---- Records for processing

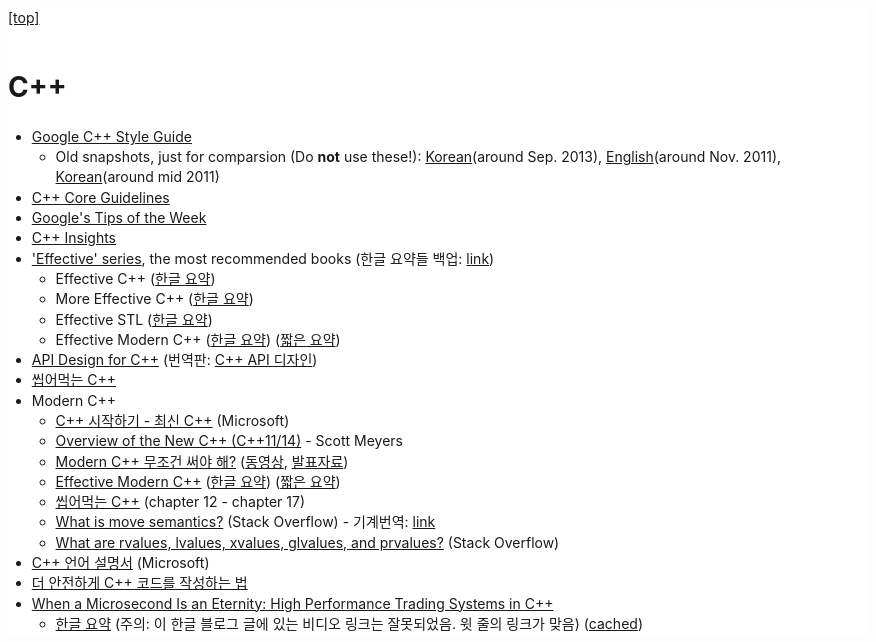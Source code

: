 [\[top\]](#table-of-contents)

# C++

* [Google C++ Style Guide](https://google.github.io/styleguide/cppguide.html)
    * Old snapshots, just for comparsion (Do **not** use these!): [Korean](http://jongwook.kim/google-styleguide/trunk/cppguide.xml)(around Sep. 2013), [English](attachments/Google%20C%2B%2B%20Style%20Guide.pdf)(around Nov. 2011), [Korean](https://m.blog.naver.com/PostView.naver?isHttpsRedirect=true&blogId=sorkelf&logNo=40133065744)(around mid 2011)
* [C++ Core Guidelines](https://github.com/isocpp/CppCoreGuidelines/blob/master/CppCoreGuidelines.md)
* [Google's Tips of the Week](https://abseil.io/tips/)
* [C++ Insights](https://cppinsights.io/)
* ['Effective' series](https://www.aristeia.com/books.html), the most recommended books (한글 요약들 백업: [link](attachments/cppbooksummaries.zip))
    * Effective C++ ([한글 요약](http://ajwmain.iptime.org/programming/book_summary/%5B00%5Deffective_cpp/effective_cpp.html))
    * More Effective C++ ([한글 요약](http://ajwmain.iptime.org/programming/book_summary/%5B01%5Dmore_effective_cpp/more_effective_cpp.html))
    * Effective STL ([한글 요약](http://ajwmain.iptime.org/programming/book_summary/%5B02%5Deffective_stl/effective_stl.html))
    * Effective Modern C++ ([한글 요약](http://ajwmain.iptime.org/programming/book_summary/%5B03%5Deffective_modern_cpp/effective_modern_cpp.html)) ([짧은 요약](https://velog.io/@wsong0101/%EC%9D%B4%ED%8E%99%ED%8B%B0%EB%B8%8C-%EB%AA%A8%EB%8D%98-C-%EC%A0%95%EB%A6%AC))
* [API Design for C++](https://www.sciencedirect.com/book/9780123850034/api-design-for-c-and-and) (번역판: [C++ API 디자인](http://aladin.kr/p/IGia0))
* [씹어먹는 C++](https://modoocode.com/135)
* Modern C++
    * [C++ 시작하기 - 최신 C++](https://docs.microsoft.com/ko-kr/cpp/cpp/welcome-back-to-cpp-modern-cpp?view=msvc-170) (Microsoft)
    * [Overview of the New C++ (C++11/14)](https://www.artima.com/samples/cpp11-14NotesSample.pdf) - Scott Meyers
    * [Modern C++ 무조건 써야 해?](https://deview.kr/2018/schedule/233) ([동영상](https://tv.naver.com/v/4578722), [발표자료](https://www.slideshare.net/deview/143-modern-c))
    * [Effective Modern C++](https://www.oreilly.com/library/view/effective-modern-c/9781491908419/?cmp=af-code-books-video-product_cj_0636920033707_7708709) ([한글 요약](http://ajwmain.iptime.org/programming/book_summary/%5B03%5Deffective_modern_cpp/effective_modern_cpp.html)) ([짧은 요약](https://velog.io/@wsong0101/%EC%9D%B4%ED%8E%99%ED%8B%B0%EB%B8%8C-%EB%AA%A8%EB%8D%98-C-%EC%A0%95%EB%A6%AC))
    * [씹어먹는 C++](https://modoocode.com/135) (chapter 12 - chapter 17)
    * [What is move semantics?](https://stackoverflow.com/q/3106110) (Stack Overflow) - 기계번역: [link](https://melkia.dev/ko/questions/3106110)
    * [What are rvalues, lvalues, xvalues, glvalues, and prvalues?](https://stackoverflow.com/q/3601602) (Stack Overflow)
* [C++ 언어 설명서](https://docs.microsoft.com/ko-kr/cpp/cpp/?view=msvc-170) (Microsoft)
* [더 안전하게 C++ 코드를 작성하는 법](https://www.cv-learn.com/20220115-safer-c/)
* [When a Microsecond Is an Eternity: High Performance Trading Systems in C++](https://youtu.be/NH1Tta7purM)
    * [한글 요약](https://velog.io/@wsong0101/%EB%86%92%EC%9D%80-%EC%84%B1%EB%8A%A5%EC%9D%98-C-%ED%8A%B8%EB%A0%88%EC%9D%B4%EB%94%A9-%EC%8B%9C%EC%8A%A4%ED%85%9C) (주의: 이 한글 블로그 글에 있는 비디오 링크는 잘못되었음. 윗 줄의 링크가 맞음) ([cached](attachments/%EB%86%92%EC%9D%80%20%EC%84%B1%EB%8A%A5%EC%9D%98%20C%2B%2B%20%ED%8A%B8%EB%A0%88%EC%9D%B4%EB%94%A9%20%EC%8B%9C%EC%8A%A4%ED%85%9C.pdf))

--------
---- Records for processing

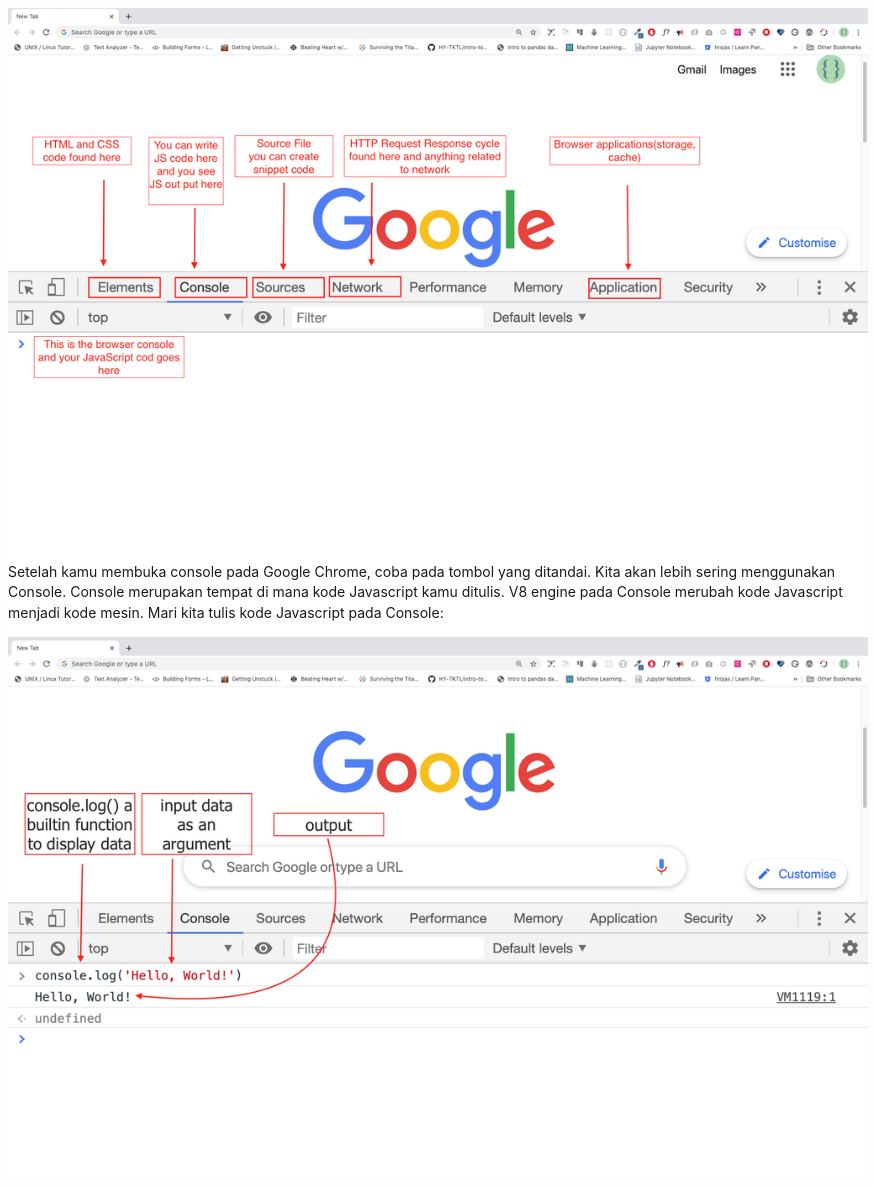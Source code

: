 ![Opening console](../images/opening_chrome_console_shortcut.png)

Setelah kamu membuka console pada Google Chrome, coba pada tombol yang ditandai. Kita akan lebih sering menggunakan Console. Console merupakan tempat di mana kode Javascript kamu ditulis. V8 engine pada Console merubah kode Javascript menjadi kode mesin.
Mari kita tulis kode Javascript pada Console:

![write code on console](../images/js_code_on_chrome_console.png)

--------
---- Records for processing

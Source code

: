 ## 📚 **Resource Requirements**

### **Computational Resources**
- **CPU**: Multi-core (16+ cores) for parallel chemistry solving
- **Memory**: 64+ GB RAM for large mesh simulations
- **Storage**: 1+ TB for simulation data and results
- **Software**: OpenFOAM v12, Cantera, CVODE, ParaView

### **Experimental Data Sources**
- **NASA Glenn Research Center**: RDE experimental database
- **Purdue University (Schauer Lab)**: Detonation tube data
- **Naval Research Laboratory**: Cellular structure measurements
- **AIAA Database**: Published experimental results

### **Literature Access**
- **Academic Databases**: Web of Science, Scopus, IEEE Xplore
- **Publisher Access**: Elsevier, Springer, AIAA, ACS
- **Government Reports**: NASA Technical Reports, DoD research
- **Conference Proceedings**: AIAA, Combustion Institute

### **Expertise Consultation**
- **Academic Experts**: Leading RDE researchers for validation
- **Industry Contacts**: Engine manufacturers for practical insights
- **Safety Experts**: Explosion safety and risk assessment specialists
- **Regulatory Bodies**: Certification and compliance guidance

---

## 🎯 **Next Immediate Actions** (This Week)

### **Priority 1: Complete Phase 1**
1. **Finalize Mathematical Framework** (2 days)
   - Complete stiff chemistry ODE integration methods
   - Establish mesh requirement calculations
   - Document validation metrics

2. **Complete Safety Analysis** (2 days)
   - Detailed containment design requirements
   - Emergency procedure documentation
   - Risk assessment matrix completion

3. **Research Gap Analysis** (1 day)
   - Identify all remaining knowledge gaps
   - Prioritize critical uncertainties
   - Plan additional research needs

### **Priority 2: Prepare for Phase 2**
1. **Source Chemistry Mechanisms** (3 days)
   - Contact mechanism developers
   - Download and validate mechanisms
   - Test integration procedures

--------

Using the records above, set down exactly the lines from the one with "[C++ 시작하기 - 최신" through the one with "- Scott Meyers", inclusive, and nothing more.

**Exercise solution**
    * [C++ 시작하기 - 최신 C++](https://docs.microsoft.com/ko-kr/cpp/cpp/welcome-back-to-cpp-modern-cpp?view=msvc-170) (Microsoft)
    * [Overview of the New C++ (C++11/14)](https://www.artima.com/samples/cpp11-14NotesSample.pdf) - Scott Meyers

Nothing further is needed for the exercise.